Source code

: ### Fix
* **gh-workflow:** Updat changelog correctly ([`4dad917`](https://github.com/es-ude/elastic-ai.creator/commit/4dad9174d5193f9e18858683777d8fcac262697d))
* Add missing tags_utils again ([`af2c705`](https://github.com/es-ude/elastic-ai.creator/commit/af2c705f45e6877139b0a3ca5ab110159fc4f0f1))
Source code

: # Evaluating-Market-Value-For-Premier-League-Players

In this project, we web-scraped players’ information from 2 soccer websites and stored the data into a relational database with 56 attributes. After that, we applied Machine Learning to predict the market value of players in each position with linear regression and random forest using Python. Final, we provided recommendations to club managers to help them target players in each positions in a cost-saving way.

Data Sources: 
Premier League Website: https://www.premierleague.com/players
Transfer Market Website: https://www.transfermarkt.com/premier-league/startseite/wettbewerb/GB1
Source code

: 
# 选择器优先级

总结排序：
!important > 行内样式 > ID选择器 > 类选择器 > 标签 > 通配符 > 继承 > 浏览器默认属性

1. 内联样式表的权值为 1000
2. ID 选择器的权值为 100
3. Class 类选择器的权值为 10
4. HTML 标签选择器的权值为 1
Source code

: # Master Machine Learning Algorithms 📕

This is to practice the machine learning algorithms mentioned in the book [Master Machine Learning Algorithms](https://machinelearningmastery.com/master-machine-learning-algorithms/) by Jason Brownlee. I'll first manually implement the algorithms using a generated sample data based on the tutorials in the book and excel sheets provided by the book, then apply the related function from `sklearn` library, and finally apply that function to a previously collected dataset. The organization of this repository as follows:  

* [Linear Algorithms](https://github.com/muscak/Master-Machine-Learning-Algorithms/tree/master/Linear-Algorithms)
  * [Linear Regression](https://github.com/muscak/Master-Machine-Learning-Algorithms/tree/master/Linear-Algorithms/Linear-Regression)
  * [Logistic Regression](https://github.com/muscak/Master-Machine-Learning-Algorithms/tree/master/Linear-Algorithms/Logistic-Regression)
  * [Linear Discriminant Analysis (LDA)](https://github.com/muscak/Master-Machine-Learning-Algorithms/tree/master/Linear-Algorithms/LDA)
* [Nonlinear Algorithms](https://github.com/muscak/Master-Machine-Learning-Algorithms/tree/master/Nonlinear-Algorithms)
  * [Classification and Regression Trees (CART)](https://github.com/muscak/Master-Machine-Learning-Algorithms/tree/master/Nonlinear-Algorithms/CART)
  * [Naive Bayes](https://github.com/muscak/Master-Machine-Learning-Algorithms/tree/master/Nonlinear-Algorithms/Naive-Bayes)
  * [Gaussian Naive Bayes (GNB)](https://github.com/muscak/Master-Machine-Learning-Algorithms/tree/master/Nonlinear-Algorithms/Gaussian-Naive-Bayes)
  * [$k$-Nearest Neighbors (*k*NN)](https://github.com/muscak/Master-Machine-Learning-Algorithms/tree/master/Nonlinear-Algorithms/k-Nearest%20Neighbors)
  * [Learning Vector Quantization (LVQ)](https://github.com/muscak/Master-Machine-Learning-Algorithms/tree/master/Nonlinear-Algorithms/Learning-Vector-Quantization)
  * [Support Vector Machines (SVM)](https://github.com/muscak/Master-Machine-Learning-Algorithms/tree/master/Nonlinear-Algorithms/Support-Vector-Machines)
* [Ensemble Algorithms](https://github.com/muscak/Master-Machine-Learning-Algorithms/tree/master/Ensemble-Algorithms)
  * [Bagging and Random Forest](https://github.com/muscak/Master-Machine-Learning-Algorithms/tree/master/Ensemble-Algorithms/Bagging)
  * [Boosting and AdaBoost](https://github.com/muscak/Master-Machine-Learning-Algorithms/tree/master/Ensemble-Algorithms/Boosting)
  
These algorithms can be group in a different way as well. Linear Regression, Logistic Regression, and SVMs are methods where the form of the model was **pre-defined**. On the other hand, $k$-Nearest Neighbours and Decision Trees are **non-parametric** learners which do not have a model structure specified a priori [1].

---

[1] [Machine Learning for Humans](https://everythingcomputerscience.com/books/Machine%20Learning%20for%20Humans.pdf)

▶ [Exercise requirements]:
Quote exactly and only the lines from the one holding "[Learning Vector Quantization" through the end of the data.

▶ [Output]:
  * [Learning Vector Quantization (LVQ)](https://github.com/muscak/Master-Machine-Learning-Algorithms/tree/master/Nonlinear-Algorithms/Learning-Vector-Quantization)
  * [Support Vector Machines (SVM)](https://github.com/muscak/Master-Machine-Learning-Algorithms/tree/master/Nonlinear-Algorithms/Support-Vector-Machines)
* [Ensemble Algorithms](https://github.com/muscak/Master-Machine-Learning-Algorithms/tree/master/Ensemble-Algorithms)
  * [Bagging and Random Forest](https://github.com/muscak/Master-Machine-Learning-Algorithms/tree/master/Ensemble-Algorithms/Bagging)
  * [Boosting and AdaBoost](https://github.com/muscak/Master-Machine-Learning-Algorithms/tree/master/Ensemble-Algorithms/Boosting)
  
These algorithms can be group in a different way as well. Linear Regression, Logistic Regression, and SVMs are methods where the form of the model was **pre-defined**. On the other hand, $k$-Nearest Neighbours and Decision Trees are **non-parametric** learners which do not have a model structure specified a priori [1].

---

[1] [Machine Learning for Humans](https://everythingcomputerscience.com/books/Machine%20Learning%20for%20Humans.pdf)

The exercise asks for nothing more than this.